Saved entries:
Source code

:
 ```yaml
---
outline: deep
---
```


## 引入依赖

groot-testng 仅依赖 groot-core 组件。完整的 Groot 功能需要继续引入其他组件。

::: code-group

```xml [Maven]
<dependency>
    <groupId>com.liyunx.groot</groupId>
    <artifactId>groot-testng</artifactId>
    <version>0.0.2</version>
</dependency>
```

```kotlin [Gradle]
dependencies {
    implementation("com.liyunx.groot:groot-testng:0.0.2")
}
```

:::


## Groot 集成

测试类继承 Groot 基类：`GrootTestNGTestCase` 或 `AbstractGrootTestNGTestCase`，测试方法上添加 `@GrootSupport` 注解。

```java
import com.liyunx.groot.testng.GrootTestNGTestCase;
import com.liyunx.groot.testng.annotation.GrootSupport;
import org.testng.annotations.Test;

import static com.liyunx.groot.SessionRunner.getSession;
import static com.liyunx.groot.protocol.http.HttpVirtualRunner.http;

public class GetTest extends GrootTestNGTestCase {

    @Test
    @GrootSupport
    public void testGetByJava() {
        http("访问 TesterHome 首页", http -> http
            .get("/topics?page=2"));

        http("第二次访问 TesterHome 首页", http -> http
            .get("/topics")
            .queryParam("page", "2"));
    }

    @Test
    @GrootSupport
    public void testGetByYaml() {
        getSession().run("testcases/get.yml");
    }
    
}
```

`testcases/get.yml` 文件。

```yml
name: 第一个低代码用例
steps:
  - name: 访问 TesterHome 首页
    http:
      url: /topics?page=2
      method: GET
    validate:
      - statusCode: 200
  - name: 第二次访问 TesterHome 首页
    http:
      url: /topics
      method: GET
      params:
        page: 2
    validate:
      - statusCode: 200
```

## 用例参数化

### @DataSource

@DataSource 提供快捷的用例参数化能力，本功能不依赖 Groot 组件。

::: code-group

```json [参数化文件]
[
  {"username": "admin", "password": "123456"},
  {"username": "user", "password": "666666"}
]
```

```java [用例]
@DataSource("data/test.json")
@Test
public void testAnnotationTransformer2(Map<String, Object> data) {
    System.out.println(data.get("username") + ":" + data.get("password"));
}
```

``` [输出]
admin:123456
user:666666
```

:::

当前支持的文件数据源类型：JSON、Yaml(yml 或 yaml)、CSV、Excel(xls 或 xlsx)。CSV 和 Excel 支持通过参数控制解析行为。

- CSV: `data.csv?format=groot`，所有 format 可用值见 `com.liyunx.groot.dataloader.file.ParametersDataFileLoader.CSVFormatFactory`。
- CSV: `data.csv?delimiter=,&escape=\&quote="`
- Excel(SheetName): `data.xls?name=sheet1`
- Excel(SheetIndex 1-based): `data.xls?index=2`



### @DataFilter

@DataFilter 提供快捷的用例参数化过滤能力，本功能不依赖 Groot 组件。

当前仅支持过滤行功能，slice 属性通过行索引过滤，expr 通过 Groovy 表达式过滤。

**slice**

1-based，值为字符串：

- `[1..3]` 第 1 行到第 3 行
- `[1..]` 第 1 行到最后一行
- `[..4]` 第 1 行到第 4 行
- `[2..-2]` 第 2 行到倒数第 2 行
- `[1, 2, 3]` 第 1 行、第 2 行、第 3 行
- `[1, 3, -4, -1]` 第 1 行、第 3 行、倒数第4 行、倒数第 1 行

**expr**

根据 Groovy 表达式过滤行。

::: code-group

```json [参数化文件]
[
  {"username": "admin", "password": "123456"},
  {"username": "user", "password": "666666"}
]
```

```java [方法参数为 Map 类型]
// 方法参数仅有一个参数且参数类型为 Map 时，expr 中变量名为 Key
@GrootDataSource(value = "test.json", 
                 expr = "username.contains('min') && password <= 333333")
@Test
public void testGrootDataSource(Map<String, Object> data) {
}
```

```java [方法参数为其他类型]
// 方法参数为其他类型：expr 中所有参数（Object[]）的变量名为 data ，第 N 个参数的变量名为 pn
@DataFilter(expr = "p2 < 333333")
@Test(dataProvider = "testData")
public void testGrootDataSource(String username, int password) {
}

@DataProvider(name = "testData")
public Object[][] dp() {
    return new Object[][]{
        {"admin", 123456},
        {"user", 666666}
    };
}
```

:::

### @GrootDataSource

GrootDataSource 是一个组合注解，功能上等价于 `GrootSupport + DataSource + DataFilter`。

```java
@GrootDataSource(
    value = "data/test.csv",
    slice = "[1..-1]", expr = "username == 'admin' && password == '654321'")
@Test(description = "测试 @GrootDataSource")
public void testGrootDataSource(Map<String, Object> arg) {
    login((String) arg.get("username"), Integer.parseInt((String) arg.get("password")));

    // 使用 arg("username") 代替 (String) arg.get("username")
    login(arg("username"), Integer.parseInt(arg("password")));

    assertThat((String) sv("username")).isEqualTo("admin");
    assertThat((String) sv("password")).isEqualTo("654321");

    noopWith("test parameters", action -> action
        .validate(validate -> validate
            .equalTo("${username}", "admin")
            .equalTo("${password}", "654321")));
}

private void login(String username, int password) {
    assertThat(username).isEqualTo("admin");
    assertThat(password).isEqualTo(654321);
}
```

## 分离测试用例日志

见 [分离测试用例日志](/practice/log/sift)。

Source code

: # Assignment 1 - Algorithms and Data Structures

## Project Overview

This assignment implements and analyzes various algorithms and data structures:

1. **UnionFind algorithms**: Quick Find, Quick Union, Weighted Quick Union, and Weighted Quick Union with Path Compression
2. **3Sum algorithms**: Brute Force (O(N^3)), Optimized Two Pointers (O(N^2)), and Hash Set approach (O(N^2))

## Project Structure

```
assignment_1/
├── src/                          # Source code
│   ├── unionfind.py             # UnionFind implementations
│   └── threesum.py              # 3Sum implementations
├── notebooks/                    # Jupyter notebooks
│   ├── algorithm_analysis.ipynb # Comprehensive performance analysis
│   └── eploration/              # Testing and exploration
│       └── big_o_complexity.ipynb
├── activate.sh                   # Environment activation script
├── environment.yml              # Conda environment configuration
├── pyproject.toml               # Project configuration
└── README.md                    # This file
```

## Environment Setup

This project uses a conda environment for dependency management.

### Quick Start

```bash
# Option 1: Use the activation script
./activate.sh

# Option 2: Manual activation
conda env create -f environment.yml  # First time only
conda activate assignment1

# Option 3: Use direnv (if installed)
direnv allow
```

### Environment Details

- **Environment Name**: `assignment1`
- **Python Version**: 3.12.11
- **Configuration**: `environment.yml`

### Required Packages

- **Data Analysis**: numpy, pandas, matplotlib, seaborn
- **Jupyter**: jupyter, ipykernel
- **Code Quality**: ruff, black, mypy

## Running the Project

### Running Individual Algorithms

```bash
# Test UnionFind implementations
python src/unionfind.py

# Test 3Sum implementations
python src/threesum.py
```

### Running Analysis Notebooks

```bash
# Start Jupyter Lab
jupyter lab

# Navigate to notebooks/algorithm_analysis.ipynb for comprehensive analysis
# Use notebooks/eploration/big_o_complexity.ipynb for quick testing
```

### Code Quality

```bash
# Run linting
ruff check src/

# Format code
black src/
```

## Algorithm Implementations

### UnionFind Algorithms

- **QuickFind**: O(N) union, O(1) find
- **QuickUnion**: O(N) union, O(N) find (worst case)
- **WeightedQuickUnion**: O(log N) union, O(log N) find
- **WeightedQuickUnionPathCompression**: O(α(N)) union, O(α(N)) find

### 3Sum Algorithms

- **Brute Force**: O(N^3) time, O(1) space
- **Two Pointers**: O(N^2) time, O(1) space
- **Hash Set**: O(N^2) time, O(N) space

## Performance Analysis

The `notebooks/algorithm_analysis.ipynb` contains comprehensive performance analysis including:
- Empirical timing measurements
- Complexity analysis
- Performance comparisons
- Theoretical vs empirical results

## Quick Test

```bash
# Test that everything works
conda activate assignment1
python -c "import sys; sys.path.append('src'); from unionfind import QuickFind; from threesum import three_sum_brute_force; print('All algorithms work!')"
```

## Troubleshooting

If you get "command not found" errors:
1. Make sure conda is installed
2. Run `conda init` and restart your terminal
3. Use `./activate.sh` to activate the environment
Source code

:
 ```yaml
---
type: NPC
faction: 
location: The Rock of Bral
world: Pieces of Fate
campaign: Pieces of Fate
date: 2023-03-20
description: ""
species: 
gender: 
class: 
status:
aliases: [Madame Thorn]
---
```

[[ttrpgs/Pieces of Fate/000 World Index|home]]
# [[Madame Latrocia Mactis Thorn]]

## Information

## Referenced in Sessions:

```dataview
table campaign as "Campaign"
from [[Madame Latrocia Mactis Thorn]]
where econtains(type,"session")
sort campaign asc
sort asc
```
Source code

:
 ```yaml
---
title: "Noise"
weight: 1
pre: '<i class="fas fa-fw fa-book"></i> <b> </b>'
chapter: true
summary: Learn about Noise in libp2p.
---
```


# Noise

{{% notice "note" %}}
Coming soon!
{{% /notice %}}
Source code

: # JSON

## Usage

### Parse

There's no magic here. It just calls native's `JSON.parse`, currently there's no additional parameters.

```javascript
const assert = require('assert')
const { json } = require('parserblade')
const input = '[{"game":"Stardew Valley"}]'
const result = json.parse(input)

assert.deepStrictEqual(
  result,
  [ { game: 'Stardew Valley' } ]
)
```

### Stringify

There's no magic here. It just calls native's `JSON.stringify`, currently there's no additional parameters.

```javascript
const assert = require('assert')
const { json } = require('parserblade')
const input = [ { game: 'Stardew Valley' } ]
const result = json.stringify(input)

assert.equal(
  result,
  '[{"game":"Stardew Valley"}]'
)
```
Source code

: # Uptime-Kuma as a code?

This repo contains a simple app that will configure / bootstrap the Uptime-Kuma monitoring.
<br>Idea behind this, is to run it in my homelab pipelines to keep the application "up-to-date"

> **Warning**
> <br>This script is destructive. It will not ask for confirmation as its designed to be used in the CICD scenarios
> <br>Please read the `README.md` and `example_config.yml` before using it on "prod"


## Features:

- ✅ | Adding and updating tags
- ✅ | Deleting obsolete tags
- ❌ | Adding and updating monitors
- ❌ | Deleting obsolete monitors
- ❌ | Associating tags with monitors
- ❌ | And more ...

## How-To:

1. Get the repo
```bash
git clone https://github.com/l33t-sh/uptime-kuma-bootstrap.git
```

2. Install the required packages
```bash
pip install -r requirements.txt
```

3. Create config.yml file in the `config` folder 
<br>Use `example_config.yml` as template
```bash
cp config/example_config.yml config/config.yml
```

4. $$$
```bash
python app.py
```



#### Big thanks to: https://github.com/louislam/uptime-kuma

* _PROMPT_
Pull out all lines containing the word "github" from the entries above.

* _ANSWER SECTION_
git clone https://github.com/l33t-sh/uptime-kuma-bootstrap.git
#### Big thanks to: https://github.com/louislam/uptime-kuma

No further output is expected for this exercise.